For each dimension, the search goes in both directions (increase and decrease) using log-spaced steps from the baseline to baseline * 1000 (or / 1000). It reports the first value where any target's error exceeds the tolerance.

Returns 0-2 results per dimension (one per direction where a threshold was found).

Compositional Testing

Find the optimal order to build up your model, one dimension at a time:

from structural_fuzzing import compositional_test

result = compositional_test(
    start_dim=1,                   # index of the starting dimension
    candidate_dims=[0, 2, 3, 4],   # remaining dimensions to try
    dim_names=["size", "complexity", "halstead", "oo", "process"],
    evaluate_fn=evaluate_fn,
)

print(f"Build order: {' -> '.join(result.order_names)}")
for i, (name, mae) in enumerate(zip(result.order_names, result.mae_sequence)):
    print(f"  Step {i+1}: +{name} => MAE={mae:.4f}")

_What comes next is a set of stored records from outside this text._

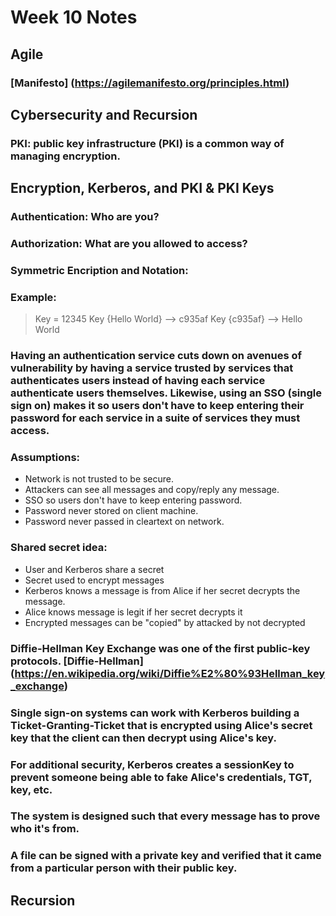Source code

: # Week 10 Notes

## Agile
### [Manifesto] (https://agilemanifesto.org/principles.html)


## Cybersecurity and Recursion

### PKI: public key infrastructure (PKI) is a common way of managing encryption.

## Encryption, Kerberos, and PKI & PKI Keys

### Authentication: Who are you?
### Authorization: What are you allowed to access?
### Symmetric Encription and Notation:
### Example:
> Key = 12345
> Key {Hello World} --> c935af
> Key {c935af} --> Hello World
### Having an authentication service cuts down on avenues of vulnerability by having a service trusted by services that authenticates users instead of having each service authenticate users themselves. Likewise, using an SSO (single sign on) makes it so users don't have to keep entering their password for each service in a suite of services they must access.
### Assumptions:
- Network is not trusted to be secure.
- Attackers can see all messages and copy/reply any message.
- SSO so users don't have to keep entering password.
- Password never stored on client machine.
- Password never passed in cleartext on network.
### Shared secret idea:
- User and Kerberos share a secret
- Secret used to encrypt messages
- Kerberos knows a message is from Alice if her secret decrypts the message.
- Alice knows message is legit if her secret decrypts it
- Encrypted messages can be "copied" by attacked by not decrypted

### Diffie-Hellman Key Exchange was one of the first public-key protocols. [Diffie-Hellman] (https://en.wikipedia.org/wiki/Diffie%E2%80%93Hellman_key_exchange)

### Single sign-on systems can work with Kerberos building a Ticket-Granting-Ticket that is encrypted using Alice's secret key that the client can then decrypt using Alice's key.

### For additional security, Kerberos creates a sessionKey to prevent someone being able to fake Alice's credentials, TGT, key, etc. 

### The system is designed such that every message has to prove who it's from.

### A file can be signed with a private key and verified that it came from a particular person with their public key.

## Recursion
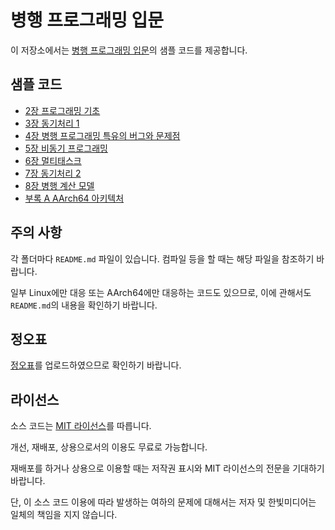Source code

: # 병행 프로그래밍 입문

이 저장소에서는 [병행 프로그래밍 입문]()의 샘플 코드를 제공합니다.

## 샘플 코드

- [2장 프로그래밍 기초](./chap2/)
- [3장 동기처리 1](./chap3/)
- [4장 병행 프로그래밍 특유의 버그와 문제점](./chap4/)
- [5장 비동기 프로그래밍](./chap5/)
- [6장 멀티태스크](./chap6/)
- [7장 동기처리 2](./chap7/)
- [8장 병행 계산 모델](./chap8/)
- [부록 A AArch64 아키텍처](./appendix_A/)

## 주의 사항

각 폴더마다 `README.md` 파일이 있습니다. 컴파일 등을 할 때는 해당 파일을 참조하기 바랍니다.

일부 Linux에만 대응 또는 AArch64에만 대응하는 코드도 있으므로, 이에 관해서도 `README.md`의 내용을 확인하기 바랍니다.

## 정오표

[정오표](./errata.md)를 업로드하였으므로 확인하기 바랍니다.

## 라이선스

소스 코드는 [MIT 라이선스](LICENSE)를 따릅니다.

개선, 재배포, 상용으로서의 이용도 무료로 가능합니다.

재배포를 하거나 상용으로 이용할 때는 저작권 표시와 MIT 라이선스의 전문을 기대하기 바랍니다.

단, 이 소스 코드 이용에 따라 발생하는 여하의 문제에 대해서는 저자 및 한빛미디어는 일체의 책임을 지지 않습니다.
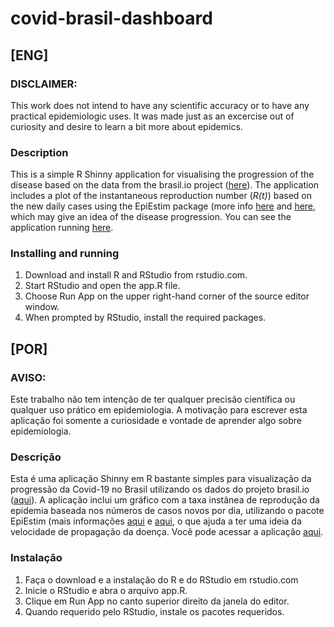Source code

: # covid-brasil-dashboard

## [ENG]

### DISCLAIMER:
This work does not intend to have any scientific accuracy or to have any practical epidemiologic uses. It was made just as an excercise out of curiosity and desire to learn a bit more about epidemics.

### Description
This is a simple R Shinny application for visualising the progression of the disease based on the data from the brasil.io project ([here](https://brasil.io)).
The application includes a plot of the instantaneous reproduction number (*R(t)*) based on the new daily cases using the EpiEstim package (more info [here](https://github.com/annecori/EpiEstim) and [here](https://cran.r-project.org/web/packages/EpiEstim/index.html), which may give an idea of the disease progression.
You can see the application running [here](https://samirarman.shinyapps.io/covid-brasil-dashboard/).

### Installing and running
1. Download and install R and RStudio from rstudio.com.
2. Start RStudio and open the app.R file.
3. Choose Run App on the upper right-hand corner of the source editor window.
4. When prompted by RStudio, install the required packages.

## [POR]
### AVISO:
Este trabalho não tem intenção de ter qualquer precisão científica ou qualquer uso prático em epidemiologia. A motivação para escrever esta aplicação foi somente a curiosidade e vontade de aprender algo sobre epidemiologia.

### Descrição
Esta é uma aplicação Shinny em R bastante simples para visualização da progressão da Covid-19 no Brasil utilizando os dados do projeto brasil.io ([aqui](https://brasil.io)).
A aplicação inclui um gráfico com a taxa instânea de reprodução da epidemia baseada nos números de casos novos por dia, utilizando o pacote EpiEstim (mais informações [aqui](https://github.com/annecori/EpiEstim) e [aqui](https://cran.r-project.org/web/packages/EpiEstim/index.html), o que ajuda a ter uma ideia da velocidade de propagação da doença.
Você pode acessar a aplicação [aqui](https://samirarman.shinyapps.io/covid-brasil-dashboard/).

### Instalação
1. Faça o download e a instalação do R e do RStudio em rstudio.com
2. Inicie o RStudio e abra o arquivo app.R.
3. Clique em Run App no canto superior direito da janela do editor.
4. Quando requerido pelo RStudio, instale os pacotes requeridos.
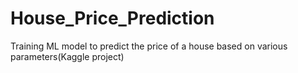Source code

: # House_Price_Prediction
Training ML model to predict the price of a house based on various parameters(Kaggle project)
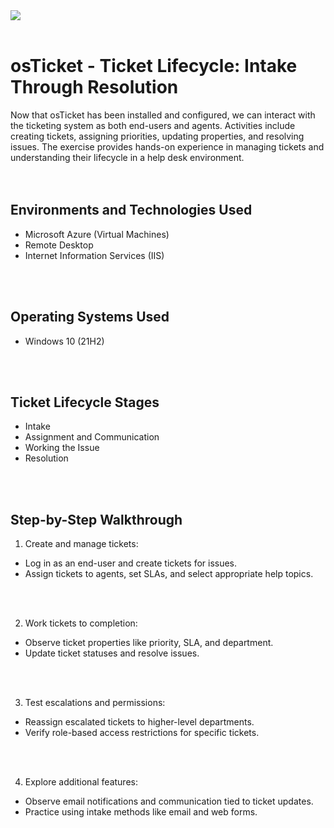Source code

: <img src=https://github.com/user-attachments/assets/5343bd46-54fb-4ee6-94c1-b4c0bad1cec3>
<br />
<br />

<h1>osTicket - Ticket Lifecycle: Intake Through Resolution</h1>

Now that osTicket has been installed and configured, we can interact with the ticketing system as both end-users and agents. Activities include creating tickets, assigning priorities, updating properties, and resolving issues. The exercise provides hands-on experience in managing tickets and understanding their lifecycle in a help desk environment.<br />
<br />
<br />

<h2>Environments and Technologies Used</h2>

- Microsoft Azure (Virtual Machines)
- Remote Desktop
- Internet Information Services (IIS)
<br />
<br />

<h2>Operating Systems Used </h2>

- Windows 10</b> (21H2)
<br />
<br />

<h2>Ticket Lifecycle Stages</h2>

- Intake
- Assignment and Communication
- Working the Issue
- Resolution
<br />
<br />

<h2>Step-by-Step Walkthrough</h2>

1. Create and manage tickets:
  - Log in as an end-user and create tickets for issues.
  - Assign tickets to agents, set SLAs, and select appropriate help topics.
<br />
<br />

2. Work tickets to completion:
  - Observe ticket properties like priority, SLA, and department.
  - Update ticket statuses and resolve issues.
<br />
<br />

3. Test escalations and permissions:
  - Reassign escalated tickets to higher-level departments.
  - Verify role-based access restrictions for specific tickets.
<br />
<br />

4. Explore additional features:
  - Observe email notifications and communication tied to ticket updates.
  - Practice using intake methods like email and web forms.
<br />
<br />
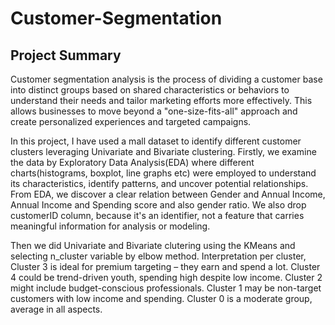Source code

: # Customer-Segmentation

## Project Summary

Customer segmentation analysis is the process of dividing a customer base into distinct groups based on shared characteristics or behaviors to understand their needs and tailor marketing efforts more effectively. This allows businesses to move beyond a "one-size-fits-all" approach and create personalized experiences and targeted campaigns. 

In this project, I have used a mall dataset to identify different customer clusters leveraging Univariate and Bivariate clustering. Firstly, we examine the data by Exploratory Data Analysis(EDA) where different charts(histograms, boxplot, line graphs etc) were employed to understand its characteristics, identify patterns, and uncover potential relationships. From EDA, we discover a clear relation between Gender and Annual Income, Annual Income and Spending score and also gender ratio. We also drop customerID column, because it's an identifier, not a feature that carries meaningful information for analysis or modeling.

Then we did Univariate and Bivariate clutering using the KMeans and selecting n_cluster variable by elbow method. Interpretation per cluster,
    Cluster 3 is ideal for premium targeting – they earn and spend a lot.
    Cluster 4 could be trend-driven youth, spending high despite low income.
    Cluster 2 might include budget-conscious professionals.
    Cluster 1 may be non-target customers with low income and spending.
    Cluster 0 is a moderate group, average in all aspects.
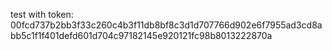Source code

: test with token:
00fcd737b2bb3f33c260c4b3f11db8bf8c3d1d707766d902e6f7955ad3cd8abb5c1f1f401defd601d704c97182145e920121fc98b8013222870a
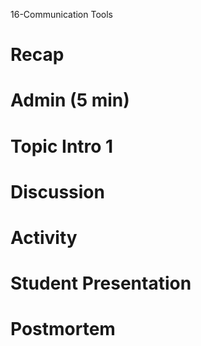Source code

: 16-Communication Tools

# Recap


# Admin (5 min)


# Topic Intro 1


# Discussion


# Activity


# Student Presentation


# Postmortem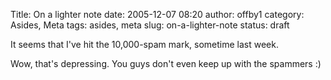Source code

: Title: On a lighter note
date: 2005-12-07 08:20
author: offby1
category: Asides, Meta
tags: asides, meta
slug: on-a-lighter-note
status: draft

It seems that I've hit the 10,000-spam mark, sometime last week.

Wow, that's depressing. You guys don't even keep up with the spammers :)
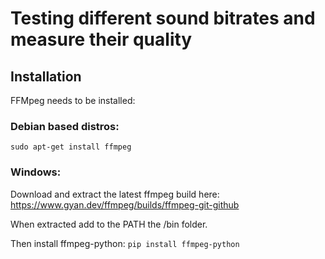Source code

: # Testing different sound bitrates and measure their quality
## Installation

FFMpeg needs to be installed:
### Debian based distros:
`sudo apt-get install ffmpeg`
### Windows:
Download and extract the latest ffmpeg build here: https://www.gyan.dev/ffmpeg/builds/ffmpeg-git-github

When extracted add to the PATH the /bin folder.

Then install ffmpeg-python:
`pip install ffmpeg-python`
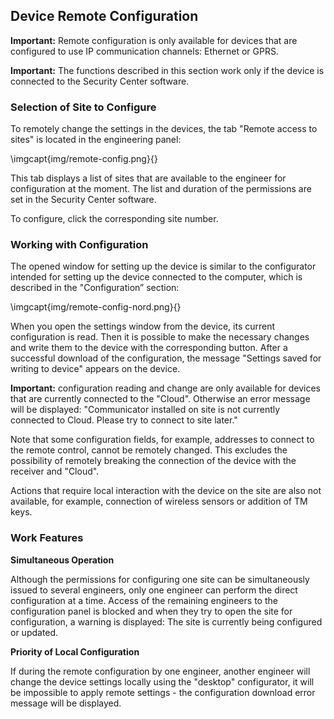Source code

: ## Device Remote Configuration

**Important:** Remote configuration is only available for devices that are configured to use IP communication channels: Ethernet or GPRS.

**Important:** The functions described in this section work only if the device is connected to the Security Center software. 

### Selection of Site to Configure

To remotely change the settings in the devices, the tab "Remote access to sites" is located in the engineering panel:

\imgcapt{img/remote-config.png}{}

This tab displays a list of sites that are available to the engineer for configuration at the moment. The list and duration of the permissions are set in the Security Center software.

To configure, click the corresponding site number.

### Working with Configuration

The opened window for setting up the device is similar to the configurator intended for setting up the device connected to the computer, which is described in the "Configuration” section:

\imgcapt{img/remote-config-nord.png}{}

When you open the settings window from the device, its current configuration is read. Then it is possible to make the necessary changes and write them to the device with the corresponding button. After a successful download of the configuration, the message "Settings saved for writing to device" appears on the device.

**Important:** configuration reading and change are only available for devices that are currently connected to the "Cloud". Otherwise an error message will be displayed: "Communicator installed on site is not currently connected to Cloud. Please try to connect to site later."

Note that some configuration fields, for example, addresses to connect to the remote control, cannot be remotely changed. This excludes the possibility of remotely breaking the connection of the device with the receiver and "Cloud".

Actions that require local interaction with the device on the site are also not available, for example, connection of wireless sensors or addition of TM keys.

### Work Features

**Simultaneous Operation**

Although the permissions for configuring one site can be simultaneously issued to several engineers, only one engineer can perform the direct configuration at a time. Access of the remaining engineers to the configuration panel is blocked and when they try to open the site for configuration, a warning is displayed: The site is currently being configured or updated.

**Priority of Local Configuration**

If during the remote configuration by one engineer, another engineer will change the device settings locally using the "desktop" configurator, it will be impossible to apply remote settings - the configuration download error message will be displayed.

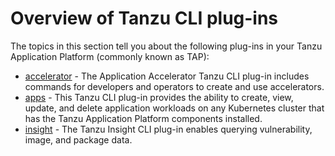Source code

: # Overview of Tanzu CLI plug-ins

The topics in this section tell you about the following plug-ins in your Tanzu 
Application Platform (commonly known as TAP):

- [accelerator](accelerator/overview.hbs.md) - The Application Accelerator Tanzu CLI plug-in includes commands for developers and operators to create and use accelerators.
- [apps](apps/overview.md) - This Tanzu CLI plug-in provides the ability to create, view, update, and delete application workloads on any Kubernetes cluster that has the Tanzu Application Platform components installed.
- [insight](insight/cli-overview.md) - The Tanzu Insight CLI plug-in enables querying vulnerability, image, and package data.
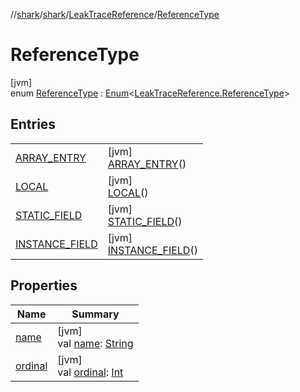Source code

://[shark](../../../../index.md)/[shark](../../index.md)/[LeakTraceReference](../index.md)/[ReferenceType](index.md)

# ReferenceType

[jvm]\
enum [ReferenceType](index.md) : [Enum](https://kotlinlang.org/api/latest/jvm/stdlib/kotlin/-enum/index.html)&lt;[LeakTraceReference.ReferenceType](index.md)&gt;

## Entries

| | |
|---|---|
| [ARRAY_ENTRY](-a-r-r-a-y_-e-n-t-r-y/index.md) | [jvm]<br>[ARRAY_ENTRY](-a-r-r-a-y_-e-n-t-r-y/index.md)() |
| [LOCAL](-l-o-c-a-l/index.md) | [jvm]<br>[LOCAL](-l-o-c-a-l/index.md)() |
| [STATIC_FIELD](-s-t-a-t-i-c_-f-i-e-l-d/index.md) | [jvm]<br>[STATIC_FIELD](-s-t-a-t-i-c_-f-i-e-l-d/index.md)() |
| [INSTANCE_FIELD](-i-n-s-t-a-n-c-e_-f-i-e-l-d/index.md) | [jvm]<br>[INSTANCE_FIELD](-i-n-s-t-a-n-c-e_-f-i-e-l-d/index.md)() |

## Properties

| Name | Summary |
|---|---|
| [name](../../-on-analysis-progress-listener/-step/-p-a-r-s-i-n-g_-h-e-a-p_-d-u-m-p/index.md#-372974862%2FProperties%2F-1562156115) | [jvm]<br>val [name](../../-on-analysis-progress-listener/-step/-p-a-r-s-i-n-g_-h-e-a-p_-d-u-m-p/index.md#-372974862%2FProperties%2F-1562156115): [String](https://kotlinlang.org/api/latest/jvm/stdlib/kotlin/-string/index.html) |
| [ordinal](../../-on-analysis-progress-listener/-step/-p-a-r-s-i-n-g_-h-e-a-p_-d-u-m-p/index.md#-739389684%2FProperties%2F-1562156115) | [jvm]<br>val [ordinal](../../-on-analysis-progress-listener/-step/-p-a-r-s-i-n-g_-h-e-a-p_-d-u-m-p/index.md#-739389684%2FProperties%2F-1562156115): [Int](https://kotlinlang.org/api/latest/jvm/stdlib/kotlin/-int/index.html) |
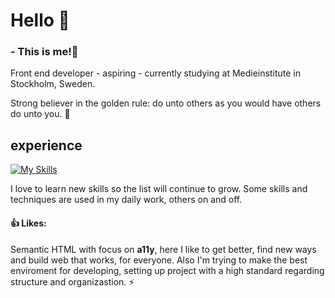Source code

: # Hello :wave:

### - This is me!:rocket:

Front end developer - aspiring - currently studying at Medieinstitute in Stockholm, Sweden.

Strong believer in the golden rule: do unto others as you would have others do unto you. 🥇

## experience
[![My Skills](https://skillicons.dev/icons?i=js,ts,html,css,sass,react,nextjs,vue,vite,nodejs,md,mongodb,jest,figma,git,github,vscode)](https://skillicons.dev)

I love to learn new skills so the list will continue to grow. Some skills and techniques are used in my daily work, others on and off.
  
#### :thumbsup: Likes:
Semantic HTML with focus on <b>a11y</b>, here I like to get better, find new ways and build web that works, for everyone. Also I'm trying to make the best enviroment for developing, setting up project with a high standard regarding structure and organizastion. :zap:
 

<!---
JoeldelPilar/JoeldelPilar is a ✨ special ✨ repository because its `README.md` (this file) appears on your GitHub profile.
You can click the Preview link to take a look at your changes.
--->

At each step, the framework tries adding each remaining dimension and picks the one that reduces MAE the most. This reveals:

  • Which dimension to start with
  • The order of diminishing returns
  • When adding more dimensions stops helping

Baseline Comparisons

Compare against standard feature selection methods:

from structural_fuzzing import forward_selection, backward_elimination

# Forward: start empty, greedily add best dimension
fwd = forward_selection(dim_names, evaluate_fn, max_dims=4)
for r in fwd:
    print(f"  +{r.dim_names[-1]} => k={r.n_dims}, MAE={r.mae:.4f}")

# Backward: start with all, greedily remove worst dimension
bwd = backward_elimination(dim_names, evaluate_fn)
for r in bwd:
    print(f"  k={r.n_dims}: MAE={r.mae:.4f} [{', '.join(r.dim_names)}]")

L1-Penalized (LASSO) Selection

Encourages sparsity through an L1 penalty on log-space parameter values:

from structural_fuzzing import lasso_selection

results = lasso_selection(
    dim_names=dim_names,
    evaluate_fn=evaluate_fn,
    alphas=None,       # uses default log-spaced range [1e-3, 100]
    n_random=5000,
)

for r in results:
    print(f"  k={r.n_dims}: MAE={r.mae:.4f} [{', '.join(r.dim_names)}]")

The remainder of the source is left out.